How to make multiple parallel readers to export data using Google Spanner?

Question

How to make multiple parallel readers to export data using Google Spanner?

External Backups / Snapshots for Google Cloud Spanner recommends using timestamped queries to create snapshots for export. At the bottom of the Timestamp Bounds documentation it says:

Cloud Spanner constantly garbage collects deleted and overwritten data in the background to reclaim storage space. This process is known as the GC version. By default, the GC version rebuilds the versions after they are one hour. Because of this, Cloud Spanner is unable to read the read timestamp more than one hour in the past.

Thus, any export should be completed in an hour. One reader (i.e. select * from table;

using timestamp X) will not be able to export the entire table for an hour.

How can multiple parallel wrench readers be used?

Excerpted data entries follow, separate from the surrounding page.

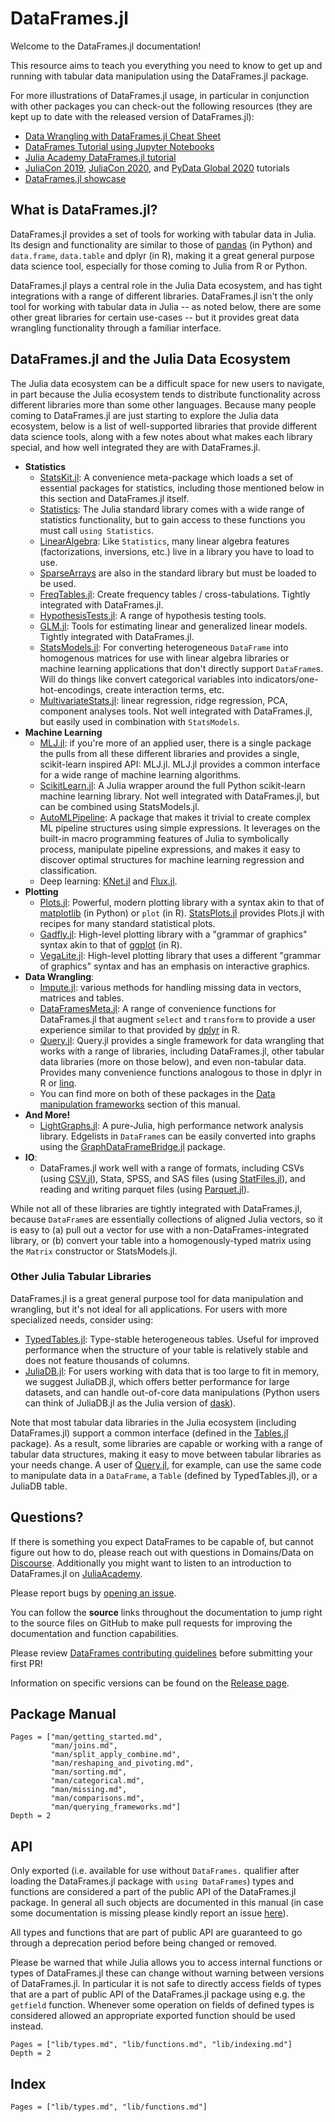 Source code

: # DataFrames.jl

Welcome to the DataFrames.jl documentation!

This resource aims to teach you everything you need to know to get up and
running with tabular data manipulation using the DataFrames.jl package.

For more illustrations of DataFrames.jl usage, in particular in conjunction with
other packages you can check-out the following resources
(they are kept up to date with the released version of DataFrames.jl):
* [Data Wrangling with DataFrames.jl Cheat Sheet](https://www.ahsmart.com/pub/data-wrangling-with-data-frames-jl-cheat-sheet/)
* [DataFrames Tutorial using Jupyter Notebooks](https://github.com/bkamins/Julia-DataFrames-Tutorial/)
* [Julia Academy DataFrames.jl tutorial](https://github.com/JuliaAcademy/DataFrames)
* [JuliaCon 2019](https://github.com/bkamins/JuliaCon2019-DataFrames-Tutorial), [JuliaCon 2020](https://github.com/bkamins/JuliaCon2020-DataFrames-Tutorial), and [PyData Global 2020](https://github.com/bkamins/PyDataGlobal2020) tutorials
* [DataFrames.jl showcase](https://github.com/bkamins/DataFrames-Showcase)

## What is DataFrames.jl?

DataFrames.jl provides a set of tools for working with tabular data in Julia.
Its design and functionality are similar to those of
[pandas](https://pandas.pydata.org/) (in Python) and `data.frame`, `data.table`
and dplyr (in R), making it  a great general purpose data science tool,
especially for those  coming to Julia from R or Python.

DataFrames.jl plays a central role in the Julia Data ecosystem, and has tight
integrations with a range of different libraries. DataFrames.jl isn't the only
tool for working with tabular data in Julia -- as noted below, there are some
other great libraries for certain use-cases -- but it provides great data
wrangling functionality through a familiar interface.

## DataFrames.jl and the Julia Data Ecosystem

The Julia data ecosystem can be a difficult space for new users to navigate, in
part because the Julia ecosystem tends to distribute functionality across
different libraries more than some other languages. Because many people coming
to DataFrames.jl are just starting to explore the Julia data ecosystem, below is
a list of well-supported libraries that provide different data science tools,
along with a few notes about what makes each library special, and how well
integrated they are with DataFrames.jl.


- **Statistics**
    - [StatsKit.jl](https://github.com/JuliaStats/StatsKit.jl): A convenience
      meta-package which loads a set of essential packages for statistics,
      including those mentioned below in this section and DataFrames.jl itself.
    - [Statistics](https://docs.julialang.org/en/v1/stdlib/Statistics/):
      The Julia standard library comes with a wide range of statistics functionality,
      but to gain access to these functions you must call `using Statistics`.
    - [LinearAlgebra](https://docs.julialang.org/en/v1/stdlib/LinearAlgebra/):
      Like `Statistics`, many linear algebra features (factorizations, inversions, etc.)
      live in a library you have to load to use.
    - [SparseArrays](https://docs.julialang.org/en/v1/stdlib/SparseArrays/)
      are also in the standard library but must be loaded to be used.
    - [FreqTables.jl](https://github.com/nalimilan/FreqTables.jl): Create
      frequency tables / cross-tabulations. Tightly integrated with DataFrames.jl.
    - [HypothesisTests.jl](https://juliastats.org/HypothesisTests.jl/stable/):
      A range of hypothesis testing tools.
    - [GLM.jl](https://juliastats.org/GLM.jl/stable/manual/): Tools for estimating
      linear and generalized linear models. Tightly integrated with DataFrames.jl.
    - [StatsModels.jl](https://juliastats.org/StatsModels.jl/stable/):
      For converting heterogeneous `DataFrame` into homogenous matrices for use
      with linear algebra libraries or machine learning applications that don't
      directly support `DataFrame`s. Will do things like convert categorical
      variables into indicators/one-hot-encodings, create interaction terms, etc.
    - [MultivariateStats.jl](https://multivariatestatsjl.readthedocs.io/en/stable/index.html):
      linear regression, ridge regression, PCA, component analyses tools.
      Not well integrated with DataFrames.jl,
      but easily used in combination with `StatsModels`.
- **Machine Learning**
    - [MLJ.jl](https://github.com/alan-turing-institute/MLJ.jl):
      if you're more of an applied user, there is a single package the pulls
      from all these different libraries and provides a single, scikit-learn
      inspired API: MLJ.jl. MLJ.jl provides a common interface for a wide range
      of machine learning algorithms.
    - [ScikitLearn.jl](https://cstjean.github.io/ScikitLearn.jl/stable/):
      A Julia wrapper around the full Python scikit-learn machine learning library.
      Not well integrated with DataFrames.jl, but can be combined using StatsModels.jl.
    - [AutoMLPipeline](https://github.com/IBM/AutoMLPipeline.jl):
      A package that makes it trivial to create complex ML 
      pipeline structures using simple expressions. It leverages 
      on the built-in macro programming features of Julia to 
      symbolically process, manipulate pipeline expressions, 
      and makes it easy to discover optimal structures for 
      machine learning regression and classification.
    - Deep learning:
      [KNet.jl](https://denizyuret.github.io/Knet.jl/stable/tutorial/#Introduction-to-Knet-1)
      and [Flux.jl](https://github.com/FluxML/Flux.jl).
- **Plotting**
    - [Plots.jl](http://docs.juliaplots.org/latest/): Powerful, modern plotting
      library with a syntax akin to that of [matplotlib](https://matplotlib.org/)
      (in Python) or `plot` (in R).
      [StatsPlots.jl](http://docs.juliaplots.org/latest/tutorial/#Using-Plot-Recipes-1)
      provides Plots.jl with recipes for many standard statistical plots.
    - [Gadfly.jl](http://gadflyjl.org/stable/): High-level plotting library with
      a "grammar of graphics" syntax akin to that of
      [ggplot](https://ggplot2.tidyverse.org/reference/ggplot.html) (in R).
    - [VegaLite.jl](https://www.queryverse.org/VegaLite.jl/stable/): High-level
      plotting library that uses a different "grammar of graphics" syntax and has
      an emphasis on interactive graphics.
- **Data Wrangling**:
    - [Impute.jl](https://github.com/invenia/Impute.jl):
      various methods for handling missing data in vectors, matrices and tables.
    - [DataFramesMeta.jl](https://github.com/JuliaData/DataFramesMeta.jl):
      A range of convenience functions for DataFrames.jl that augment `select` and
      `transform` to provide a user experience similar to that provided by
      [dplyr](https://dplyr.tidyverse.org/) in R.
    - [Query.jl](https://github.com/queryverse/Query.jl): Query.jl provides a single
      framework for data wrangling that works with a range of libraries, including
      DataFrames.jl, other tabular data libraries (more on those below), and even
      non-tabular data. Provides many convenience functions analogous to those in
      dplyr in R or [linq](https://en.wikipedia.org/wiki/Language_Integrated_Query).
    - You can find more on both of these packages in the
      [Data manipulation frameworks](@ref) section of this manual.
- **And More!**
    - [LightGraphs.jl](https://github.com/JuliaGraphs/LightGraphs.jl): A pure-Julia,
      high performance network analysis library. Edgelists in `DataFrame`s can be
      easily converted into graphs using the
      [GraphDataFrameBridge.jl](https://github.com/JuliaGraphs/GraphDataFrameBridge.jl)
      package.
- **IO**:
    - DataFrames.jl work well with a range of formats, including
      CSVs (using [CSV.jl](https://github.com/JuliaData/CSV.jl)),
      Stata, SPSS, and SAS files (using
      [StatFiles.jl](https://github.com/queryverse/StatFiles.jl)),
      and reading and writing parquet files
      (using [Parquet.jl](https://github.com/JuliaIO/Parquet.jl)).

While not all of these libraries are tightly integrated with DataFrames.jl,
because `DataFrame`s are essentially collections of aligned Julia vectors, so it
is easy to (a) pull out a vector for use with a non-DataFrames-integrated
library, or (b) convert your table into a homogenously-typed matrix using the
`Matrix` constructor or StatsModels.jl.

### Other Julia Tabular Libraries

DataFrames.jl is a great general purpose tool for data manipulation and
wrangling, but it's not ideal for all applications. For users with more
specialized needs, consider using:

- [TypedTables.jl](https://juliadata.github.io/TypedTables.jl/stable/):
  Type-stable heterogeneous tables. Useful for improved performance when the
  structure of your table is relatively stable and does not feature thousands of
  columns.
- [JuliaDB.jl](https://juliadata.github.io/JuliaDB.jl/stable/): For users
  working with data that is too large to fit in memory, we suggest JuliaDB.jl,
  which offers better performance for large datasets, and can handle out-of-core
  data manipulations (Python users can think of JuliaDB.jl as the Julia version of
  [dask](https://dask.org/)).

Note that most tabular data libraries in the Julia ecosystem (including
DataFrames.jl) support a common interface (defined in the
[Tables.jl](https://github.com/JuliaData/Tables.jl) package). As a result, some
libraries are capable or working with a range of tabular data structures, making
it easy to move between tabular libraries as your needs change. A user of
[Query.jl](https://github.com/queryverse/Query.jl), for example, can use the
same code to manipulate data in a `DataFrame`, a `Table` (defined by
TypedTables.jl), or a JuliaDB table.

## Questions?

If there is something you expect DataFrames to be capable of, but
cannot figure out how to do, please reach out with questions in Domains/Data on
[Discourse](https://discourse.julialang.org/new-topic?title=[DataFrames%20Question]:%20&body=%23%20Question:%0A%0A%23%20Dataset%20(if%20applicable):%0A%0A%23%20Minimal%20Working%20Example%20(if%20applicable):%0A&category=Domains/Data&tags=question).
Additionally you might want to listen to an introduction to DataFrames.jl on
[JuliaAcademy](https://juliaacademy.com/p/introduction-to-dataframes-jl).

Please report bugs by
[opening an issue](https://github.com/JuliaData/DataFrames.jl/issues/new).

You can follow the **source** links throughout the documentation to jump right
to the source files on GitHub to make pull requests for improving the
documentation and function capabilities.

Please review [DataFrames contributing
guidelines](https://github.com/JuliaData/DataFrames.jl/blob/master/CONTRIBUTING.md)
before submitting your first PR!

Information on specific versions can be found on the [Release
page](https://github.com/JuliaData/DataFrames.jl/releases).

## Package Manual

```@contents
Pages = ["man/getting_started.md",
         "man/joins.md",
         "man/split_apply_combine.md",
         "man/reshaping_and_pivoting.md",
         "man/sorting.md",
         "man/categorical.md",
         "man/missing.md",
         "man/comparisons.md",
         "man/querying_frameworks.md"]
Depth = 2
```

## API

Only exported (i.e. available for use without `DataFrames.` qualifier after
loading the DataFrames.jl package with `using DataFrames`) types and functions
are considered a part of the public API of the DataFrames.jl package. In general
all such objects are documented in this manual (in case some documentation is
missing please kindly report an issue
[here](https://github.com/JuliaData/DataFrames.jl/issues/new)).

All types and functions that are part of public API are guaranteed to go through
a deprecation period before being changed or removed.

Please be warned that while Julia allows you to access internal functions or
types of DataFrames.jl these can change without warning between versions of
DataFrames.jl. In particular it is not safe to directly access fields of types
that are a part of public API of the DataFrames.jl package using e.g. the
`getfield` function. Whenever some operation on fields of defined types is
considered allowed an appropriate exported function should be used instead.

```@contents
Pages = ["lib/types.md", "lib/functions.md", "lib/indexing.md"]
Depth = 2
```

## Index

```@index
Pages = ["lib/types.md", "lib/functions.md"]
```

Note. It is mentioned in one of the comments that support Apache Beam, but it looks like it is used by one reader:

/** A simplest read function implementation. Parallelism support is coming. */

https://github.com/apache/beam/blob/master/sdks/java/io/google-cloud-platform/src/main/java/org/apache/beam/sdk/io/gcp/spanner/NaiveSpannerReadFn. java # L26

Is there a way to make the parallel reader that is required today using outbound APIs? Or should Beam use something that hasn't been released on Google's daw yet?

+3

google-cloud-spanner

onionjake June 30. '17 at 17:00

source to share

2 answers

Knut olav loite · Answer 1 · 2017-07-09T15:02:31+0000

Edit 2018-03-30 - Sample project has been updated to use the BatchClient offered by Google Cloud Spanner

Following the release of the BatchClient to read / download large amounts of data, the sample project below has been updated to use the new batch client instead of the standard database client. The basic idea of the project is still the same: copying data to / from Cloud Spanner and any other database using standard jdbc functions. The following code snippet establishes a jdbc connection in batch read mode:

if (source.isWrapperFor(ICloudSpannerConnection.class))
{
    ICloudSpannerConnection con = source.unwrap(ICloudSpannerConnection.class);
    // Make sure no transaction is running
    if (!con.isBatchReadOnly())
    {
        if (con.getAutoCommit())
        {
            con.setAutoCommit(false);
        }
        else
        {
            con.commit();
        }
        con.setBatchReadOnly(true);
    }
}

When the connection is in read-only mode, the connection will use the BatchClient from the Google Cloud Spanner instead of the default database client. When one of the methods is called, Statement#execute(String)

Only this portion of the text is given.